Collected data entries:
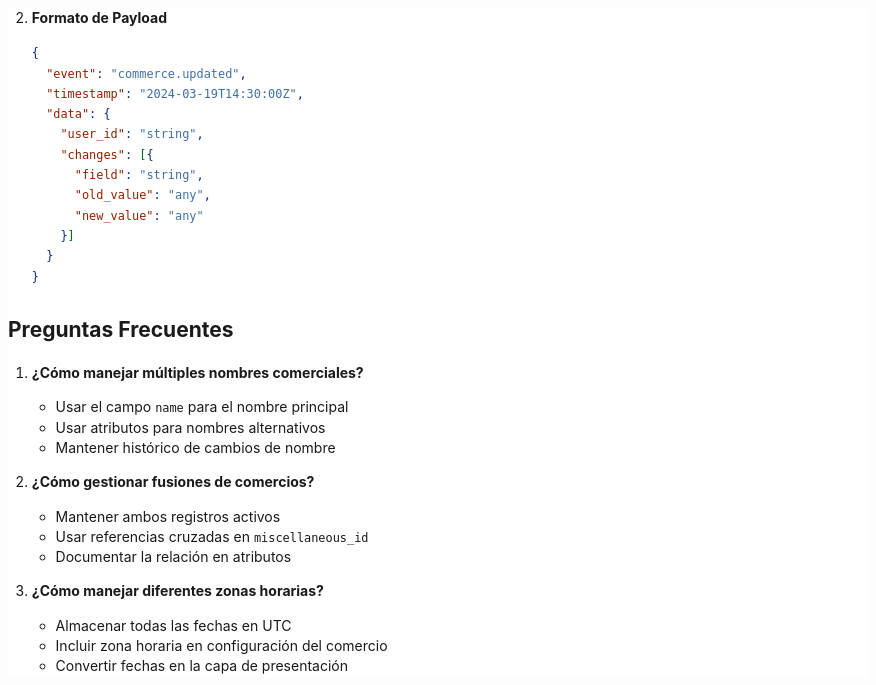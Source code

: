 2. **Formato de Payload**
   ```json
   {
     "event": "commerce.updated",
     "timestamp": "2024-03-19T14:30:00Z",
     "data": {
       "user_id": "string",
       "changes": [{
         "field": "string",
         "old_value": "any",
         "new_value": "any"
       }]
     }
   }
   ```

## Preguntas Frecuentes

1. **¿Cómo manejar múltiples nombres comerciales?**
   - Usar el campo `name` para el nombre principal
   - Usar atributos para nombres alternativos
   - Mantener histórico de cambios de nombre

2. **¿Cómo gestionar fusiones de comercios?**
   - Mantener ambos registros activos
   - Usar referencias cruzadas en `miscellaneous_id`
   - Documentar la relación en atributos

3. **¿Cómo manejar diferentes zonas horarias?**
   - Almacenar todas las fechas en UTC
   - Incluir zona horaria en configuración del comercio
   - Convertir fechas en la capa de presentación 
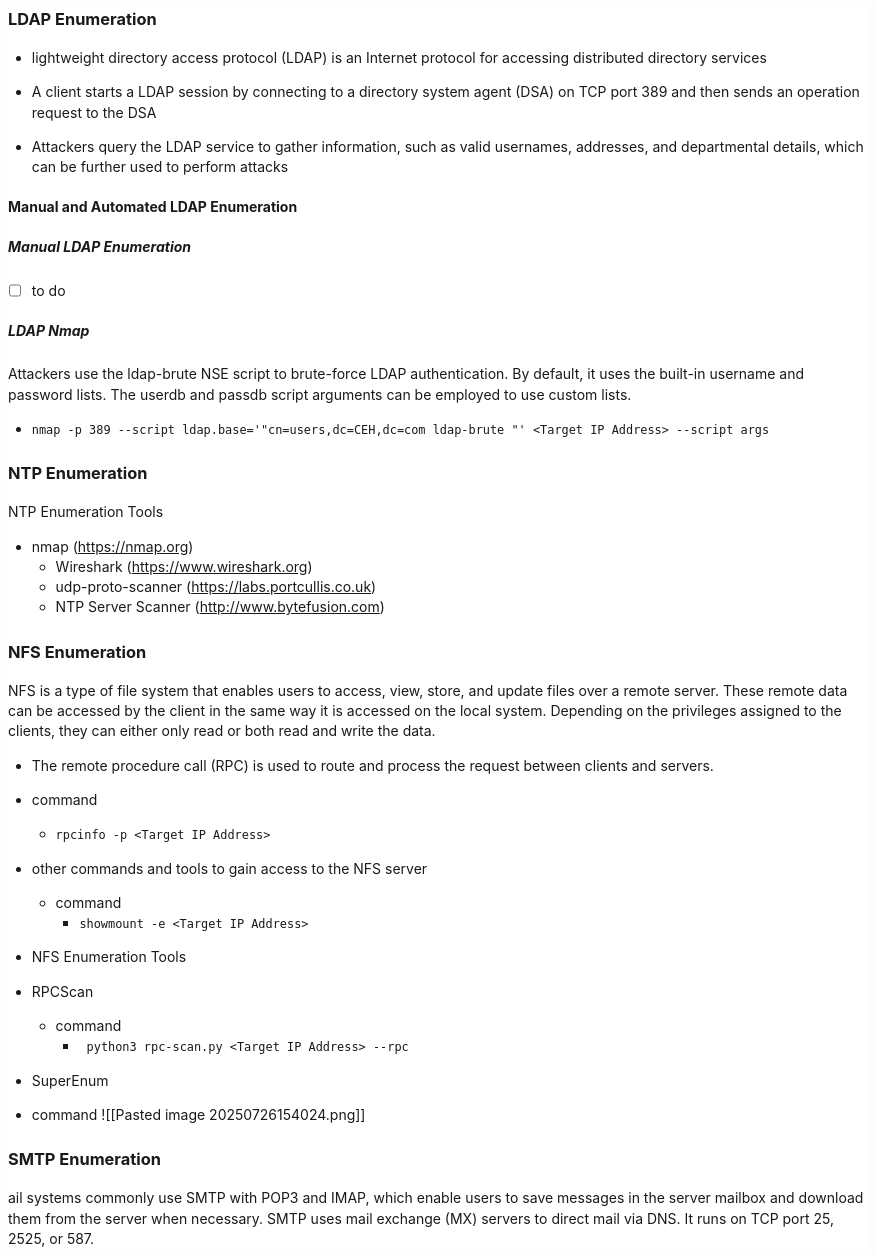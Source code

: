 
### LDAP Enumeration
- lightweight directory access protocol (LDAP) is an Internet protocol for accessing distributed directory services 

- A client starts a LDAP session by connecting to a directory
system agent (DSA) on TCP port 389 and then sends an operation request to the DSA

- Attackers query the LDAP service to gather information, such as valid usernames, addresses, and departmental details, which can be further used to perform attacks

#### Manual and Automated LDAP Enumeration
##### Manual LDAP Enumeration

- [ ] to do 
##### LDAP Nmap
Attackers use the ldap-brute NSE script to brute-force LDAP authentication. By default, it uses the built-in username and password lists. The userdb and passdb script arguments can be employed to use custom lists. 
-  ``nmap -p 389 --script ldap.base='"cn=users,dc=CEH,dc=com ldap-brute "' <Target IP Address> --script args``

### NTP Enumeration

NTP Enumeration Tools
- nmap (https://nmap.org) 
	- Wireshark (https://www.wireshark.org) 
	- udp-proto-scanner (https://labs.portcullis.co.uk)  
	- NTP Server Scanner (http://www.bytefusion.com)

### NFS Enumeration
NFS is a type of file system that enables users to access, view, store, and update files over a remote server. These remote data can be accessed by the client in the same way it is accessed on the local system. Depending on the privileges assigned to the clients, they can either only read or both read and write the data.
- The remote procedure call (RPC) is used to route and process the request between clients and servers. 
- command 
	- ``rpcinfo -p <Target IP Address> ``
-  other commands and tools to gain access to the NFS server
	- command 
		- ``showmount -e <Target IP Address> ``

- NFS Enumeration Tools 
- RPCScan
	- command 
		- `` python3 rpc-scan.py <Target IP Address> --rpc``
- SuperEnum
- command 
	 ![[Pasted image 20250726154024.png]]

### SMTP Enumeration
ail systems commonly use SMTP with POP3 and IMAP, which enable users to save messages in the server mailbox and download them from the server when necessary. SMTP uses mail exchange (MX) servers to direct mail via DNS. It runs on TCP port 25, 2525, or 587.
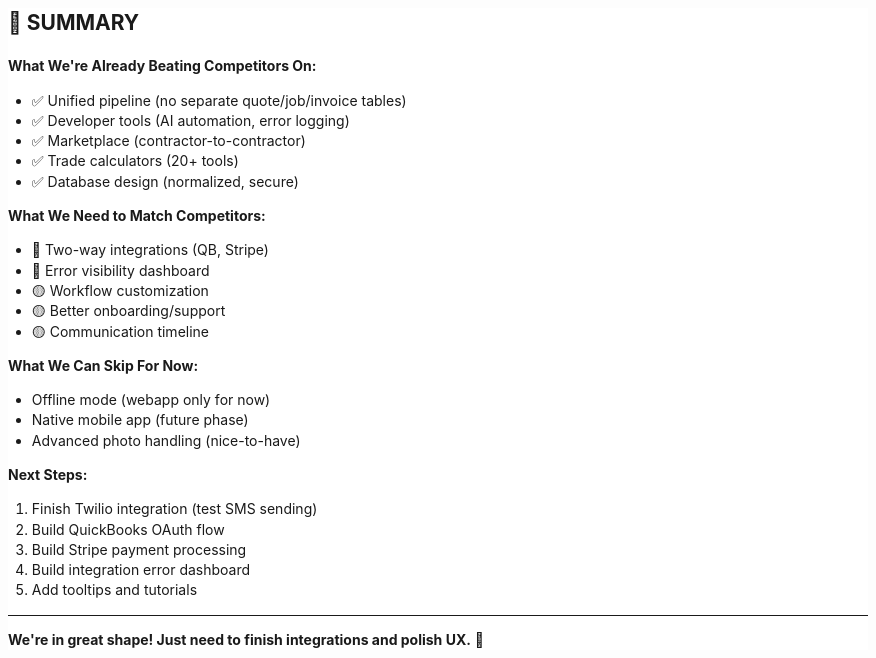 
## 🎉 SUMMARY

**What We're Already Beating Competitors On:**
- ✅ Unified pipeline (no separate quote/job/invoice tables)
- ✅ Developer tools (AI automation, error logging)
- ✅ Marketplace (contractor-to-contractor)
- ✅ Trade calculators (20+ tools)
- ✅ Database design (normalized, secure)

**What We Need to Match Competitors:**
- 🔴 Two-way integrations (QB, Stripe)
- 🔴 Error visibility dashboard
- 🟡 Workflow customization
- 🟡 Better onboarding/support
- 🟡 Communication timeline

**What We Can Skip For Now:**
- Offline mode (webapp only for now)
- Native mobile app (future phase)
- Advanced photo handling (nice-to-have)

**Next Steps:**
1. Finish Twilio integration (test SMS sending)
2. Build QuickBooks OAuth flow
3. Build Stripe payment processing
4. Build integration error dashboard
5. Add tooltips and tutorials

---

**We're in great shape! Just need to finish integrations and polish UX.** 🚀



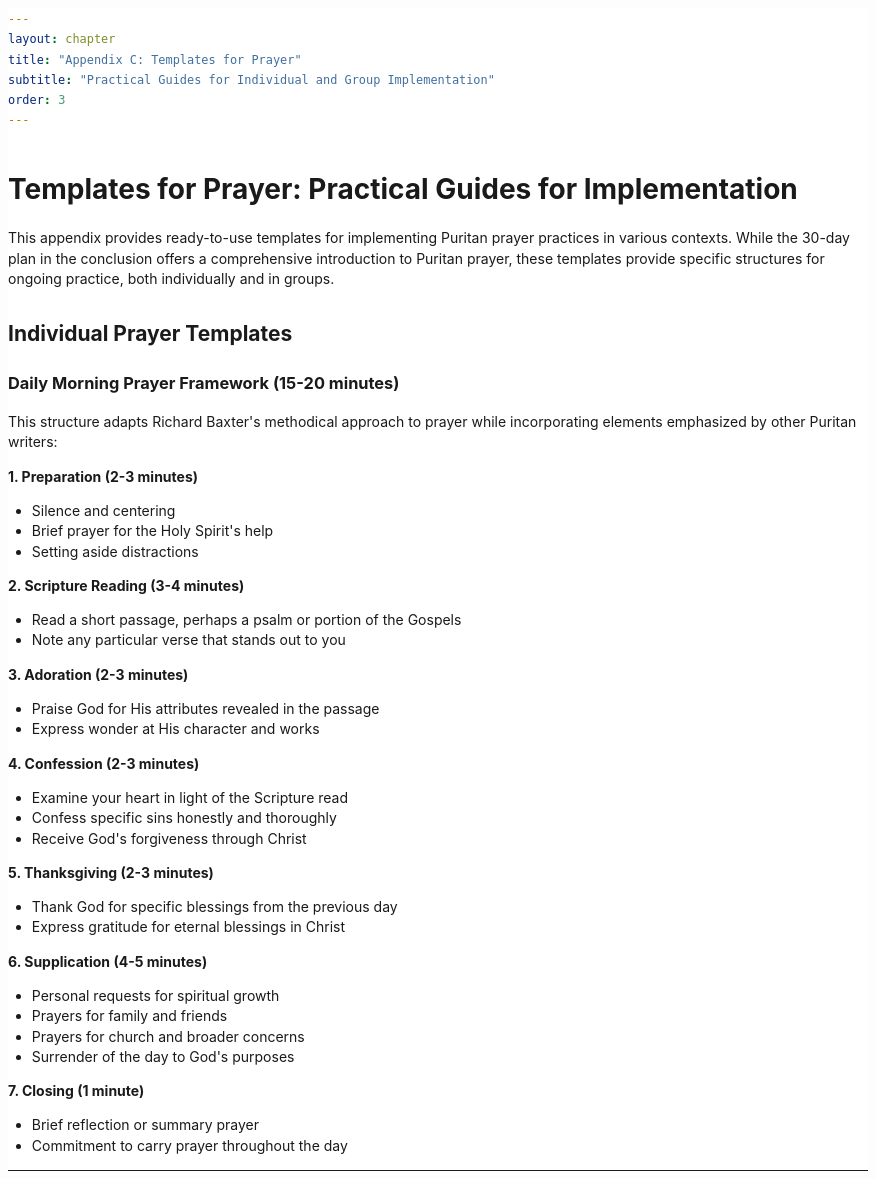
 ```yaml
---
layout: chapter
title: "Appendix C: Templates for Prayer"
subtitle: "Practical Guides for Individual and Group Implementation"
order: 3
---
```


# Templates for Prayer: Practical Guides for Implementation

This appendix provides ready-to-use templates for implementing Puritan prayer practices in various contexts. While the 30-day plan in the conclusion offers a comprehensive introduction to Puritan prayer, these templates provide specific structures for ongoing practice, both individually and in groups.

## Individual Prayer Templates

### Daily Morning Prayer Framework (15-20 minutes)

This structure adapts Richard Baxter's methodical approach to prayer while incorporating elements emphasized by other Puritan writers:

**1. Preparation (2-3 minutes)**
- Silence and centering
- Brief prayer for the Holy Spirit's help
- Setting aside distractions

**2. Scripture Reading (3-4 minutes)**
- Read a short passage, perhaps a psalm or portion of the Gospels
- Note any particular verse that stands out to you

**3. Adoration (2-3 minutes)**
- Praise God for His attributes revealed in the passage
- Express wonder at His character and works

**4. Confession (2-3 minutes)**
- Examine your heart in light of the Scripture read
- Confess specific sins honestly and thoroughly
- Receive God's forgiveness through Christ

**5. Thanksgiving (2-3 minutes)**
- Thank God for specific blessings from the previous day
- Express gratitude for eternal blessings in Christ

**6. Supplication (4-5 minutes)**
- Personal requests for spiritual growth
- Prayers for family and friends
- Prayers for church and broader concerns
- Surrender of the day to God's purposes

**7. Closing (1 minute)**
- Brief reflection or summary prayer
- Commitment to carry prayer throughout the day

---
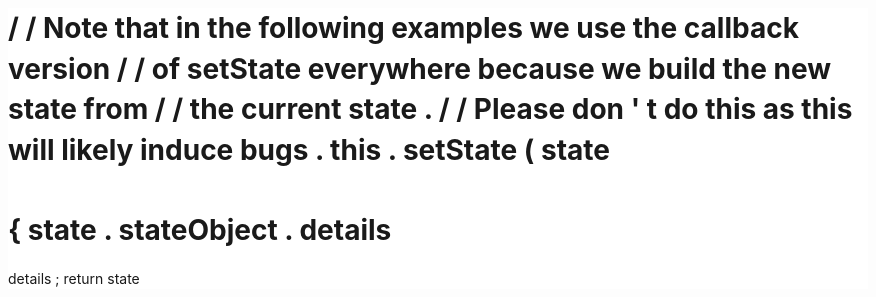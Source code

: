 /
/
Note
that
in
the
following
examples
we
use
the
callback
version
/
/
of
setState
everywhere
because
we
build
the
new
state
from
/
/
the
current
state
.
/
/
Please
don
'
t
do
this
as
this
will
likely
induce
bugs
.
this
.
setState
(
state
=
>
{
state
.
stateObject
.
details
=
details
;
return
state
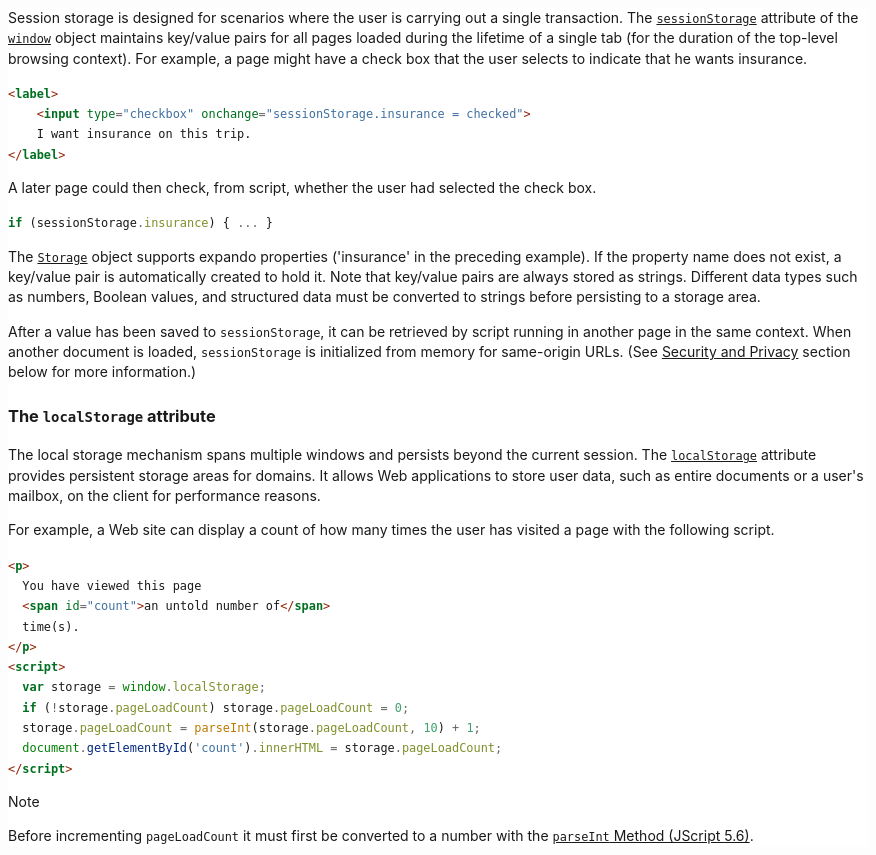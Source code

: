 Session storage is designed for scenarios where the user is carrying out a single transaction. The [`sessionStorage`](https://msdn.microsoft.com/library/cc197020) attribute of the [`window`](https://msdn.microsoft.com/library/ms535873) object maintains key/value pairs for all pages loaded during the lifetime of a single tab (for the duration of the top-level browsing context). For example, a page might have a check box that the user selects to indicate that he wants insurance.

```HTML
<label>
    <input type="checkbox" onchange="sessionStorage.insurance = checked">
    I want insurance on this trip.
</label>
```

A later page could then check, from script, whether the user had selected the check box.

```JavaScript
if (sessionStorage.insurance) { ... }
```

The [`Storage`](https://msdn.microsoft.com/library/cc197063) object supports expando properties ('insurance' in the preceding example). If the property name does not exist, a key/value pair is automatically created to hold it. Note that key/value pairs are always stored as strings. Different data types such as numbers, Boolean values, and structured data must be converted to strings before persisting to a storage area.

After a value has been saved to `sessionStorage`, it can be retrieved by script running in another page in the same context. When another document is loaded, `sessionStorage` is initialized from memory for same-origin URLs. (See [Security and Privacy](#security-and-privacy) section below for more information.)

### The `localStorage` attribute

The local storage mechanism spans multiple windows and persists beyond the current session. The [`localStorage`](https://msdn.microsoft.com/library/cc848902) attribute provides persistent storage areas for domains. It allows Web applications to store user data, such as entire documents or a user's mailbox, on the client for performance reasons.

For example, a Web site can display a count of how many times the user has visited a page with the following script.

```HTML
<p>
  You have viewed this page
  <span id="count">an untold number of</span>
  time(s).
</p>
<script>
  var storage = window.localStorage;
  if (!storage.pageLoadCount) storage.pageLoadCount = 0;
  storage.pageLoadCount = parseInt(storage.pageLoadCount, 10) + 1;
  document.getElementById('count').innerHTML = storage.pageLoadCount;
</script> 
```

> [!NOTE]
>  Before incrementing `pageLoadCount` it must first be converted to a number with the [`parseInt` Method (JScript 5.6)](https://msdn.microsoft.com/library/x53yedee).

● About this exercise
The answer must be a single number: how many lines of the data include the string "manejar".

● Solution to this problem
2